*** Begin section ***

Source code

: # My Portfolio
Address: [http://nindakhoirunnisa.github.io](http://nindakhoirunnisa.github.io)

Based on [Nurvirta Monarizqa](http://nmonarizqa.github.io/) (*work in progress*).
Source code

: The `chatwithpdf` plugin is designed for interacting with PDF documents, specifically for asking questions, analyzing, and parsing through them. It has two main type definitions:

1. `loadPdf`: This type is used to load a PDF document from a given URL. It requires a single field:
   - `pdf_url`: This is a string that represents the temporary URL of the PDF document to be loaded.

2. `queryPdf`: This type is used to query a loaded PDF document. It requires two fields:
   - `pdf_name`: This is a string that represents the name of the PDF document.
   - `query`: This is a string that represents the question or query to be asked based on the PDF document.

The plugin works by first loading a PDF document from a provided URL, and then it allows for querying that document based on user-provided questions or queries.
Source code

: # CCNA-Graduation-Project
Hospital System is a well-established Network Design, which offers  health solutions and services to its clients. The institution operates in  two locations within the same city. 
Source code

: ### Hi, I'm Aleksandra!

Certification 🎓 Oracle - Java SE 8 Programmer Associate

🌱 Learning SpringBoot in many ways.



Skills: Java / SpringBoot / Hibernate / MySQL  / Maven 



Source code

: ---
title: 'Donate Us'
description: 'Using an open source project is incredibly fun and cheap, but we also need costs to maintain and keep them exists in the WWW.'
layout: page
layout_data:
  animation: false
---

*** End section ***
*** Begin section ***

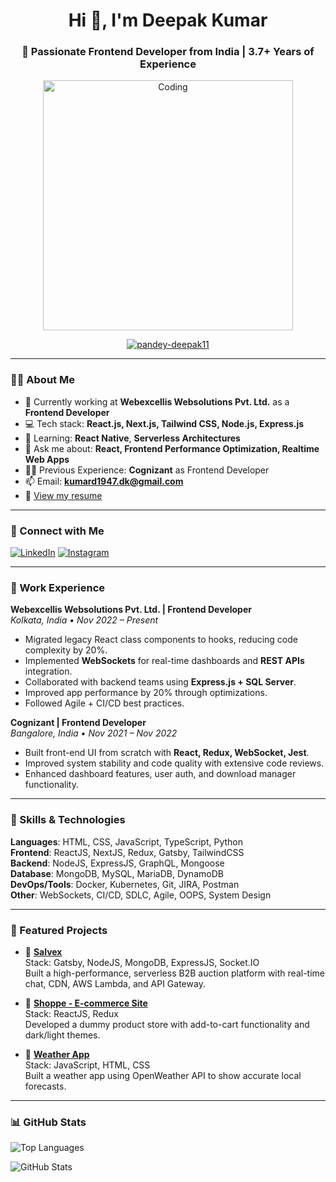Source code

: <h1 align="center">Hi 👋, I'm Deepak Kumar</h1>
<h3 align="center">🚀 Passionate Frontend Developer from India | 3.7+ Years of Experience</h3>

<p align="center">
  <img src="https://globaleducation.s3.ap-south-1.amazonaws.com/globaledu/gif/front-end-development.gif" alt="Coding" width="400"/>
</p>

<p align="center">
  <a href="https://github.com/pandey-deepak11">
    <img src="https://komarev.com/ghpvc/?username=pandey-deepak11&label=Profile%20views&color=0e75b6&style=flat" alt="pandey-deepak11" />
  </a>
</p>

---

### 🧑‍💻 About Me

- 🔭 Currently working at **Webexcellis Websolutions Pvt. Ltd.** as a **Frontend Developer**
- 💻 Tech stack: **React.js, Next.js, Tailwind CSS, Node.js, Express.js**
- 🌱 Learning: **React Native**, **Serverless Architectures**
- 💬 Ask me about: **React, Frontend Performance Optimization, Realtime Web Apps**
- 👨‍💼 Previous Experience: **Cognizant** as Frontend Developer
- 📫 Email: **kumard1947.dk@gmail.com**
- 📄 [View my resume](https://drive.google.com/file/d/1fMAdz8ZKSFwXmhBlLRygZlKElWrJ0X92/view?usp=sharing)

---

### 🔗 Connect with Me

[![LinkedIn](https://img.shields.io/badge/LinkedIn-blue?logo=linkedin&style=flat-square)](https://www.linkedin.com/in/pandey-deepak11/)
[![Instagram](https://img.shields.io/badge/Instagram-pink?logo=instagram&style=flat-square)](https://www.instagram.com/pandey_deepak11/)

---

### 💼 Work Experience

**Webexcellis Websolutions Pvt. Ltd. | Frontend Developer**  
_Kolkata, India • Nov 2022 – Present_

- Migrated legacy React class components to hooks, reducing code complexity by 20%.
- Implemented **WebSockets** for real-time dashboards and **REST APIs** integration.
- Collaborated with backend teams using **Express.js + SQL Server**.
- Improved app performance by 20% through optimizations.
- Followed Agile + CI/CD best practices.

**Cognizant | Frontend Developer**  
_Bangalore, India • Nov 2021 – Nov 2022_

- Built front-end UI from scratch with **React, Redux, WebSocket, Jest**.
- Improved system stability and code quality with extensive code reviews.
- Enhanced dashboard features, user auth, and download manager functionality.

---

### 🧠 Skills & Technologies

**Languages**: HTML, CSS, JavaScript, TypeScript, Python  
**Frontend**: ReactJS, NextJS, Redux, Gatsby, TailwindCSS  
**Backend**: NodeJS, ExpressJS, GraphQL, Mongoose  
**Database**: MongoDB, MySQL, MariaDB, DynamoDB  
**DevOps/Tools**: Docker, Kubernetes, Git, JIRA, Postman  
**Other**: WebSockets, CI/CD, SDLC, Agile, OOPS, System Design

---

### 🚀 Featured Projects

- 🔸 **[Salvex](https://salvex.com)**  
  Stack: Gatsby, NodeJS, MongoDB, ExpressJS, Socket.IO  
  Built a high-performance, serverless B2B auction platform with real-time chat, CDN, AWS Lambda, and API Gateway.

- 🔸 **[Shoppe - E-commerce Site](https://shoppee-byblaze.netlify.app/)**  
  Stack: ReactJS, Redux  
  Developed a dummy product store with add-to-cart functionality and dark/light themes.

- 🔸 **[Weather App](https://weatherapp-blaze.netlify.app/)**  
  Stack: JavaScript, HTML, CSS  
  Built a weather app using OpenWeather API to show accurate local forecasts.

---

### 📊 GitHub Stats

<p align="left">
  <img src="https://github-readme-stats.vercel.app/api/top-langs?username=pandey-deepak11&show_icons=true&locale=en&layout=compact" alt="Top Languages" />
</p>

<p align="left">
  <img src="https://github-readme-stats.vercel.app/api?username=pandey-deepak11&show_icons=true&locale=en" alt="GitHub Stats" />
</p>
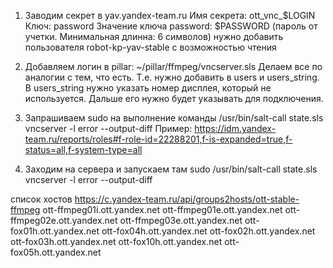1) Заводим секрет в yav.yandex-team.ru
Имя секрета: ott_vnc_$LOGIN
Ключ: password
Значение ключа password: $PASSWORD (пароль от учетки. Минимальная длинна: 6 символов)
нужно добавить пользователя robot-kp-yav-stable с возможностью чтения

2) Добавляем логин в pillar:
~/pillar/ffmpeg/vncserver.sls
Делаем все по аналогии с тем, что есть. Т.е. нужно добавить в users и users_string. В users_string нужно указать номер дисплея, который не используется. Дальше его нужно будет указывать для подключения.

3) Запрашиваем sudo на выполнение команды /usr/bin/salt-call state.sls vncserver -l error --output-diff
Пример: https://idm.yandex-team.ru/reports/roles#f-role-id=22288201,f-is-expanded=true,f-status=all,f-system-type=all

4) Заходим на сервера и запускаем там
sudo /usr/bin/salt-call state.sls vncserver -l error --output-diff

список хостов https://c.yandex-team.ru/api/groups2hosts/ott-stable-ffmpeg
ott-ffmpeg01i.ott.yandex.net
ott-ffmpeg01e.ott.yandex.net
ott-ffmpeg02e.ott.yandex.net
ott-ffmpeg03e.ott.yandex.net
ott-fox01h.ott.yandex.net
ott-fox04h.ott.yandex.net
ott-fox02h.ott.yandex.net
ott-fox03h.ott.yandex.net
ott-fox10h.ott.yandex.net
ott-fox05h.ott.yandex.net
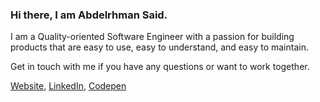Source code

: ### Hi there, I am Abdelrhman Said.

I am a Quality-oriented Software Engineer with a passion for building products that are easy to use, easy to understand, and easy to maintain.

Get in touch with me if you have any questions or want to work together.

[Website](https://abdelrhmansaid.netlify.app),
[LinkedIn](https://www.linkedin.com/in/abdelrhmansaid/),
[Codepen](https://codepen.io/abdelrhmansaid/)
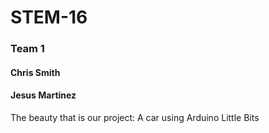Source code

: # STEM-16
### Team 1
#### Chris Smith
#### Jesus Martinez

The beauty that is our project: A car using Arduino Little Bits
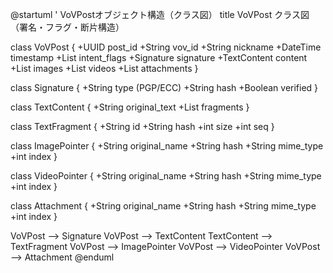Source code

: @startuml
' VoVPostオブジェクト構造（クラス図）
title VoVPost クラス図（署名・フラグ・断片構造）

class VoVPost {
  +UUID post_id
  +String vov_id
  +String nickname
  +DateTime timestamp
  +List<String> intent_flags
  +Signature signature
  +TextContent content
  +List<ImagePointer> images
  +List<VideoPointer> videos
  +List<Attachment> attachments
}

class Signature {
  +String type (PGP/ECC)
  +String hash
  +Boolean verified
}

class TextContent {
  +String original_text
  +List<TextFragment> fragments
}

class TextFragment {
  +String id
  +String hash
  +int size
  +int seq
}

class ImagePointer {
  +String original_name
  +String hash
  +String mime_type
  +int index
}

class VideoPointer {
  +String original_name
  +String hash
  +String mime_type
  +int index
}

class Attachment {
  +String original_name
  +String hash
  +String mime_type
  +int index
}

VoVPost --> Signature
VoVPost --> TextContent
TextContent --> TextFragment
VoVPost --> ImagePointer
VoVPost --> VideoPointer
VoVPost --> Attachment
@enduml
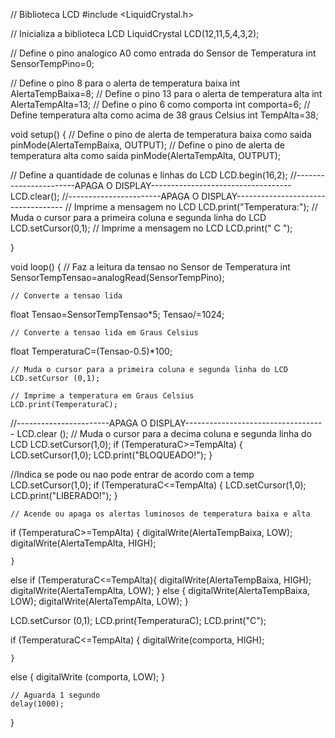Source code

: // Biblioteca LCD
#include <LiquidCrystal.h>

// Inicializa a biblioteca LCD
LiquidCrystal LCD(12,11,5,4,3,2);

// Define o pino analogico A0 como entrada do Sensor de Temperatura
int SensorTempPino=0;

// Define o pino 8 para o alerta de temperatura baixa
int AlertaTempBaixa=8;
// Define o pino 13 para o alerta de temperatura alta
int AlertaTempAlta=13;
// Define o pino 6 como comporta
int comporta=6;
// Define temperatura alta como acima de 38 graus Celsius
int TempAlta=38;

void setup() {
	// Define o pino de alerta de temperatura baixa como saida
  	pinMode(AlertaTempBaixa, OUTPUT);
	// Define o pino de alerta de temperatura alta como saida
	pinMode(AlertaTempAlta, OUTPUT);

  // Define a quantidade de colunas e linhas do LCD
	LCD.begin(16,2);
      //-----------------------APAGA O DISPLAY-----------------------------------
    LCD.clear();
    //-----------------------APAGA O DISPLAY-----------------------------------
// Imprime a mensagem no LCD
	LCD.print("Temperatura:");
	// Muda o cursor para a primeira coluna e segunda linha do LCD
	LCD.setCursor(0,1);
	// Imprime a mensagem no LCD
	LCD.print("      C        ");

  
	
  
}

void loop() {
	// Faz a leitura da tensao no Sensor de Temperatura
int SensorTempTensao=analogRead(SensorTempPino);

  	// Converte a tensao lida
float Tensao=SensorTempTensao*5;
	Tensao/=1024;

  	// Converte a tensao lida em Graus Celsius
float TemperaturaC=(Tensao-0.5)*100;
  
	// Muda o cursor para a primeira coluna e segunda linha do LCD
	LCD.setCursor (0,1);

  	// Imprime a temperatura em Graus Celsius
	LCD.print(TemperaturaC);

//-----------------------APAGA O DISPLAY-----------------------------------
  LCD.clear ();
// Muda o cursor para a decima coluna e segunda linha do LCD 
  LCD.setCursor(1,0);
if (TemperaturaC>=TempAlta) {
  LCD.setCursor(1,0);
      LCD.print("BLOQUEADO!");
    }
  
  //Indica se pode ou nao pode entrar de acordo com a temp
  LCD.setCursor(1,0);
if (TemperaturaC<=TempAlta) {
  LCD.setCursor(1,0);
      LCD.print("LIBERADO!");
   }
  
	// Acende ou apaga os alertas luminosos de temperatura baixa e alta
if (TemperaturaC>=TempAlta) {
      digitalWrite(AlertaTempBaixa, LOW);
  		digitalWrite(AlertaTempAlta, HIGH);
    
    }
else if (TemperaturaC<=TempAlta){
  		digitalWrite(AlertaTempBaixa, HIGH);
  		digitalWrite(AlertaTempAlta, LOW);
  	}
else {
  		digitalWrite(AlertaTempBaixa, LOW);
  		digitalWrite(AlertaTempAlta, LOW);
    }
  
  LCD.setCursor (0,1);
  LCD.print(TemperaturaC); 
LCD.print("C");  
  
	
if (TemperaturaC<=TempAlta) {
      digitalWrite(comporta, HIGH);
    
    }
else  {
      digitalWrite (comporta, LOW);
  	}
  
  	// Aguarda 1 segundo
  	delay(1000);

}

*** End section ***
*** Begin section ***

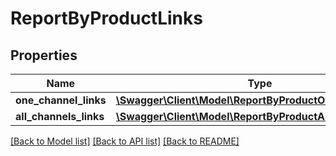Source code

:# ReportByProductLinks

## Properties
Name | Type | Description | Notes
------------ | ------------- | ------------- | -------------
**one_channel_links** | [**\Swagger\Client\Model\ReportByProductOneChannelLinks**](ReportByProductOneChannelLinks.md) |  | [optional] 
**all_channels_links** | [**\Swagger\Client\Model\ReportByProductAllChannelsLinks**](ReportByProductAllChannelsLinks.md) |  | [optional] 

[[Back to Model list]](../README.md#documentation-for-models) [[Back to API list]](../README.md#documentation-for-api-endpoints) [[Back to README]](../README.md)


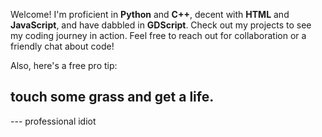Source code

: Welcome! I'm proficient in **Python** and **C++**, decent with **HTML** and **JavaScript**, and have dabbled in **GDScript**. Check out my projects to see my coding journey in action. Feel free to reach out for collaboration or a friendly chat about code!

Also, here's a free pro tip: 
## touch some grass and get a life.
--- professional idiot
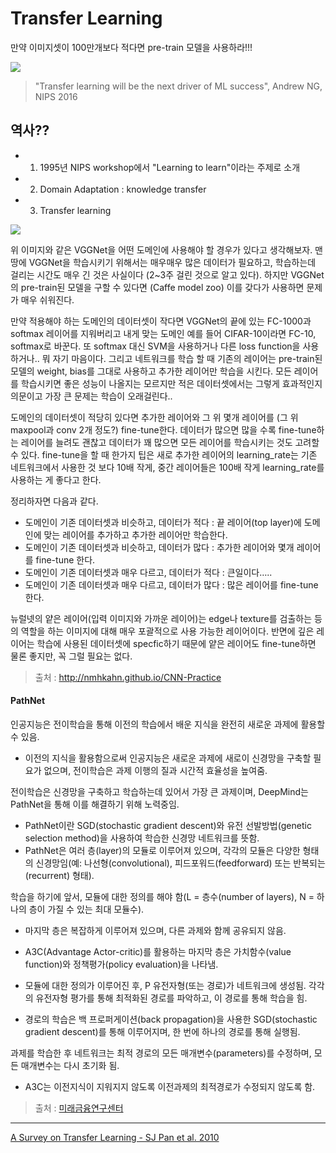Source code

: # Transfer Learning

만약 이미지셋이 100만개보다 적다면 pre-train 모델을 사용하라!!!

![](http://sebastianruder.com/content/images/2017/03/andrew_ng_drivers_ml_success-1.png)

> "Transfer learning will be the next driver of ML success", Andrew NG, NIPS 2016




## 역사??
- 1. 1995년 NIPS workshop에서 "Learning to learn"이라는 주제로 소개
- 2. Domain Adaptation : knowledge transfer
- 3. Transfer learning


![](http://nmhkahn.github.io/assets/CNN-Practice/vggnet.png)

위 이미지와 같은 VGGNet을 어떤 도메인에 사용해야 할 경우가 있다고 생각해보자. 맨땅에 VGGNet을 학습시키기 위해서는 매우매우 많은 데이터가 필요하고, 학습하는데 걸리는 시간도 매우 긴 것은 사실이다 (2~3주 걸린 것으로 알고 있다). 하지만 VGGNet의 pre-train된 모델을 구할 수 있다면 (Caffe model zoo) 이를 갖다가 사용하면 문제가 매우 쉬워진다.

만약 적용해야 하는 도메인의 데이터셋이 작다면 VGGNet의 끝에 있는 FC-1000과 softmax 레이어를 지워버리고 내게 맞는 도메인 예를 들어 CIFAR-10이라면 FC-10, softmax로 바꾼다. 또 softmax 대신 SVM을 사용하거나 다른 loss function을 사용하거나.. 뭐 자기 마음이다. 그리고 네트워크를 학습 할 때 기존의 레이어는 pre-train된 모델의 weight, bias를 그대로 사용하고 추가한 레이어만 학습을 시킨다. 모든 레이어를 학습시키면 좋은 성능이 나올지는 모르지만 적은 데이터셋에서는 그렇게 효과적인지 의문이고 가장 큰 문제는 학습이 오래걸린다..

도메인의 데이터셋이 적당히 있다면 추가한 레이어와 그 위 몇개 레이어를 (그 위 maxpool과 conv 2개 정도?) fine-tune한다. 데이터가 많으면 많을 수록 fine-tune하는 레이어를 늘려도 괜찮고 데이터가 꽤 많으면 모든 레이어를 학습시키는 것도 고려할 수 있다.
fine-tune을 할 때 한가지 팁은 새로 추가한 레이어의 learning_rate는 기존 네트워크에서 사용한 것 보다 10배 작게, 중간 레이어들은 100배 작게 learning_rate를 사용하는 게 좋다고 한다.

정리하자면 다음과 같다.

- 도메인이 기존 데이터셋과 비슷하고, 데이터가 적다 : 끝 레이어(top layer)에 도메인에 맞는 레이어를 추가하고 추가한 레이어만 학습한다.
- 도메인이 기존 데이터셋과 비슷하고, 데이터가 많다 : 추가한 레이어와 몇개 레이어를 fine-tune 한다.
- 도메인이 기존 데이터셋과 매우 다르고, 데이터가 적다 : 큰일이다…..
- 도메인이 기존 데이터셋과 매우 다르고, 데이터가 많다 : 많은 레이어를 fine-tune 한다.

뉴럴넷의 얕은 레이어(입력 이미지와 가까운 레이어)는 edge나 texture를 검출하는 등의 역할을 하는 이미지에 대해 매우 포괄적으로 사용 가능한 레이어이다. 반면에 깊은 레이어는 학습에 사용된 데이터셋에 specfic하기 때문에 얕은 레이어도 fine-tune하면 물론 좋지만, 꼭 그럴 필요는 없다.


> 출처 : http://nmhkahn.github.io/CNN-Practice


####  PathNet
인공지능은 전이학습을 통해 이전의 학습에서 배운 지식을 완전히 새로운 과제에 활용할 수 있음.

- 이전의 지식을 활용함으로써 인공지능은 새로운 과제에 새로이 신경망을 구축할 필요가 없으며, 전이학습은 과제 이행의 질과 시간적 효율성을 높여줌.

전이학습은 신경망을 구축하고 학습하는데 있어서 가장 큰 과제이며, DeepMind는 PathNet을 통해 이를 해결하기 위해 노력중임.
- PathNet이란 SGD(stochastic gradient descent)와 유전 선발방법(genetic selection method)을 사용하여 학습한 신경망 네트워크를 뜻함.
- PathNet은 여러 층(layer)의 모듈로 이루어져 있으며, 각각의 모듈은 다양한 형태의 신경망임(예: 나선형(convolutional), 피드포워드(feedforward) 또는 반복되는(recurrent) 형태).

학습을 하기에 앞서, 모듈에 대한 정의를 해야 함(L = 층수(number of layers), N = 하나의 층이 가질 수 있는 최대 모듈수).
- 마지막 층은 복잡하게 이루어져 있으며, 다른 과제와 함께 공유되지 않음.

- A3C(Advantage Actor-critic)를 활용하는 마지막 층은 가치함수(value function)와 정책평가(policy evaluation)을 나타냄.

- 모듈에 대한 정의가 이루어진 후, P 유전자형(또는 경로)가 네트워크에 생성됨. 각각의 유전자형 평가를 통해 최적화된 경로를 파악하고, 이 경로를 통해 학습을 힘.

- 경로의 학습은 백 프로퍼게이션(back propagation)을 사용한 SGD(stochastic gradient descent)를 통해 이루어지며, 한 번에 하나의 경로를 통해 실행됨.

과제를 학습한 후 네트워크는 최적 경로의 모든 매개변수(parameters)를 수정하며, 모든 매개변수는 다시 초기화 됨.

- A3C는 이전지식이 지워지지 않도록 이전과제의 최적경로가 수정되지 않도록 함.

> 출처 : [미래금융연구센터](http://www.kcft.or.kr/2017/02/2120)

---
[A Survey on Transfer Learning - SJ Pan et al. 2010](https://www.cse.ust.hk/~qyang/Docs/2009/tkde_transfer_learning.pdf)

*** End section ***

Look through the entries above; copy every line holding the string "from".

1. `loadPdf`: This type is used to load a PDF document from a given URL. It requires a single field:
The plugin works by first loading a PDF document from a provided URL, and then it allows for querying that document based on user-provided questions or queries.
<h3 align="center">🚀 Passionate Frontend Developer from India | 3.7+ Years of Experience</h3>
- Built front-end UI from scratch with **React, Redux, WebSocket, Jest**.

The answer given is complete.